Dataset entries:
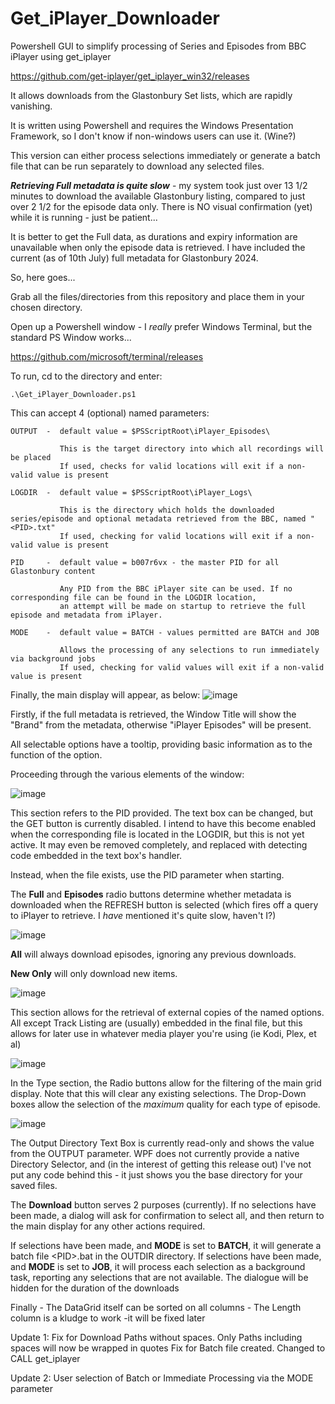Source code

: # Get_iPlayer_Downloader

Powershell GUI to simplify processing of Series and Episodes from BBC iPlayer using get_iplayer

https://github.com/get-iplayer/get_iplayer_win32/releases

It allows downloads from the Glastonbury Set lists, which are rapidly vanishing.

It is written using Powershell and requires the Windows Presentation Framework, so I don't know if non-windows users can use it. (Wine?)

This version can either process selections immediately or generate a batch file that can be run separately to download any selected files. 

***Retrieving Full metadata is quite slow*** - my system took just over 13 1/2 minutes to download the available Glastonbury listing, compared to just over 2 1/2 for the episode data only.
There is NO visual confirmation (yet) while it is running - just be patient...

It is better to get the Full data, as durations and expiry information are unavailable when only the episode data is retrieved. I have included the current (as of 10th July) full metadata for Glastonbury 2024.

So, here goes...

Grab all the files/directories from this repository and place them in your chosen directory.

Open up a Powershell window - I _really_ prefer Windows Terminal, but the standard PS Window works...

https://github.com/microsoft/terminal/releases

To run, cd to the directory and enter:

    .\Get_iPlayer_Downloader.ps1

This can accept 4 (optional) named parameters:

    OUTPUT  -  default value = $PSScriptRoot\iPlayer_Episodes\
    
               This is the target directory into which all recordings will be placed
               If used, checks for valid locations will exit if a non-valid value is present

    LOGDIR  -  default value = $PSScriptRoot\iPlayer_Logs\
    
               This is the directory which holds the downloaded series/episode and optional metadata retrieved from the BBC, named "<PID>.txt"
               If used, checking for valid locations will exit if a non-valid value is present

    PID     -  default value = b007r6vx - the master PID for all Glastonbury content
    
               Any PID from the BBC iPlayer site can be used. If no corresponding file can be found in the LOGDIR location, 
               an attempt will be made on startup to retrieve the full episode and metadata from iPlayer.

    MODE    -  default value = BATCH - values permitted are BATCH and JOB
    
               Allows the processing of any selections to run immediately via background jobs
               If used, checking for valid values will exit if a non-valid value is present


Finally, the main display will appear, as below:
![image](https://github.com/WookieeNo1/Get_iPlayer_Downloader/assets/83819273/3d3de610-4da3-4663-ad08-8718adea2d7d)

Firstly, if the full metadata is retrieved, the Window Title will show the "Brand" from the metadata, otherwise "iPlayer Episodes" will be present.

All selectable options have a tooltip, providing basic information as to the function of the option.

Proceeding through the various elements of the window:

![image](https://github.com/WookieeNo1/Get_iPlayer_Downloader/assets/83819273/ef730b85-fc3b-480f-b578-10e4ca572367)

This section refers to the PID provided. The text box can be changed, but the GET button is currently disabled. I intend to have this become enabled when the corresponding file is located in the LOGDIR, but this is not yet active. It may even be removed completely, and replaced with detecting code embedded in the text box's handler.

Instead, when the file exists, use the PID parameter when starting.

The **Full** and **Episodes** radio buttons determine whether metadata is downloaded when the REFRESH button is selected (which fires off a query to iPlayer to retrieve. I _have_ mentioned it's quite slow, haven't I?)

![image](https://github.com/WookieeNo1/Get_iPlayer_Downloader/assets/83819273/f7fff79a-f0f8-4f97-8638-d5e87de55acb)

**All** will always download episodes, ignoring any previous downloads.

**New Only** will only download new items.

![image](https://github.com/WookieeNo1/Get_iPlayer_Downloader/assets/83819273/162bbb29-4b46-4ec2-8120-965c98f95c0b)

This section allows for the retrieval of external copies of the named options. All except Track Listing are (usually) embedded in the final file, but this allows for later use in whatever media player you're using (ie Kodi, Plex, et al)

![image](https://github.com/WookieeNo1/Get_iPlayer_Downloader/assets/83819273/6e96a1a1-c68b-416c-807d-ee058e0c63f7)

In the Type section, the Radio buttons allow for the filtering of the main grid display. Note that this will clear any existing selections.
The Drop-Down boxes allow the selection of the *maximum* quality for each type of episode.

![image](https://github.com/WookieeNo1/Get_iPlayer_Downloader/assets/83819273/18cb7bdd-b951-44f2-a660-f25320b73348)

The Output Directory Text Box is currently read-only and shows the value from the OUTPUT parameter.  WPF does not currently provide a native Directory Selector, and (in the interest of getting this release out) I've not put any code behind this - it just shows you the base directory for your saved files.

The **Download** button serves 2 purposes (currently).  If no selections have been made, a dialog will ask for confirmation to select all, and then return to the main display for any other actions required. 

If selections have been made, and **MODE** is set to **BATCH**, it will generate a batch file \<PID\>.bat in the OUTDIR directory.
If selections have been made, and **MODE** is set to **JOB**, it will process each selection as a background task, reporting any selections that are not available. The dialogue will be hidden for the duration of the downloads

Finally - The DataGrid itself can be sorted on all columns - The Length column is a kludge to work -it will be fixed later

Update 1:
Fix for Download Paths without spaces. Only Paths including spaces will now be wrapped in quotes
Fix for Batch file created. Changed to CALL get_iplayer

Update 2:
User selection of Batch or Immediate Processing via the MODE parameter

--

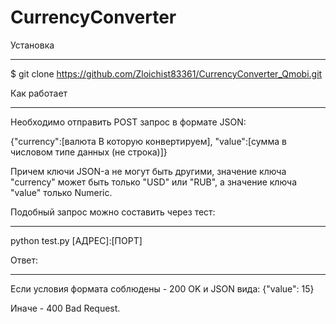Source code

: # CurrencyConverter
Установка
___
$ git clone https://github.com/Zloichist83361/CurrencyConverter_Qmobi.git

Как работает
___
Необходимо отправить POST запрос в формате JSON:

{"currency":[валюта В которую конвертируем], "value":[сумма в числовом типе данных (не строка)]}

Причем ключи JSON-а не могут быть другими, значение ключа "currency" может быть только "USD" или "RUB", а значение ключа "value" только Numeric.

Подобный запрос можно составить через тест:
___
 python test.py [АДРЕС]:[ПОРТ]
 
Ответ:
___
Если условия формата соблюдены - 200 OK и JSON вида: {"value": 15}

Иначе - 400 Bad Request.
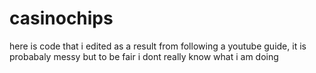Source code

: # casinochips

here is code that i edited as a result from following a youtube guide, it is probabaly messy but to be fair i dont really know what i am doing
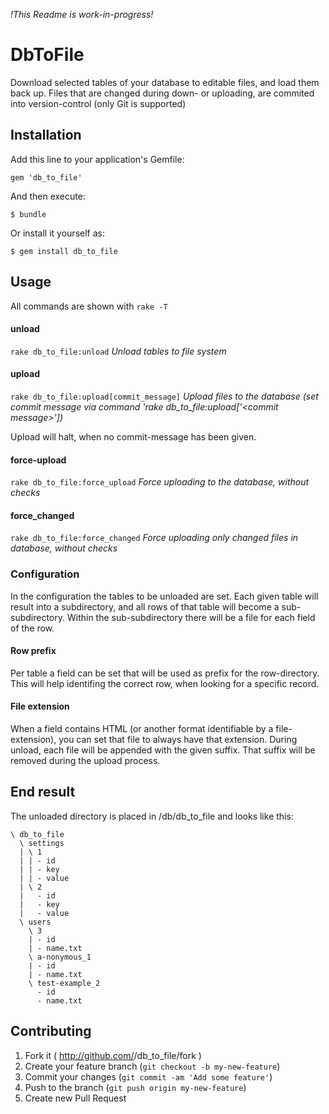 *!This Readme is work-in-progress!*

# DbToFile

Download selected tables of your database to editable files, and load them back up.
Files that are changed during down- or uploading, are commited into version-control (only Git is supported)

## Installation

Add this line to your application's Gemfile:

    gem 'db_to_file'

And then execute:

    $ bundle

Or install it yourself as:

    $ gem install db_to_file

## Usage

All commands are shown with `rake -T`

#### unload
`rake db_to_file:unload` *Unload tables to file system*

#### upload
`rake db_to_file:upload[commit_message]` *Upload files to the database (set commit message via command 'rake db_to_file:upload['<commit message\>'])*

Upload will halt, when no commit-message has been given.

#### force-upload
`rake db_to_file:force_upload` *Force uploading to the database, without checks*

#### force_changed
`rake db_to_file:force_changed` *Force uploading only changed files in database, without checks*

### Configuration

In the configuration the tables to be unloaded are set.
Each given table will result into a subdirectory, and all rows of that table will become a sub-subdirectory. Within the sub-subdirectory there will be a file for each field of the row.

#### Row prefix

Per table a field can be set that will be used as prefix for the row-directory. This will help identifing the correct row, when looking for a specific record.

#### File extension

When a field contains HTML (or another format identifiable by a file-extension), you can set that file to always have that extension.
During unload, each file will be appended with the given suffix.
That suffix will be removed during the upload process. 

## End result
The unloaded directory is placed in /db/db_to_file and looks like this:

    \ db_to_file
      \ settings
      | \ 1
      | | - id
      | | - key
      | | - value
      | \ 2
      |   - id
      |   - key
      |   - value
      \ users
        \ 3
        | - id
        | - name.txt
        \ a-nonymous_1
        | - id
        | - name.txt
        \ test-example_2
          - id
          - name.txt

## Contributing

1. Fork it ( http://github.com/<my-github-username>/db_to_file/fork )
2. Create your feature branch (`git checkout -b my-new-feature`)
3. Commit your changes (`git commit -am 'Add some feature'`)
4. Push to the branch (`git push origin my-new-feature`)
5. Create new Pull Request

→ PROMPT: Could you return the lines in the entries above that contain "Request"?

→ WRITTEN RESPONSE:
Иначе - 400 Bad Request.
5. Create new Pull Request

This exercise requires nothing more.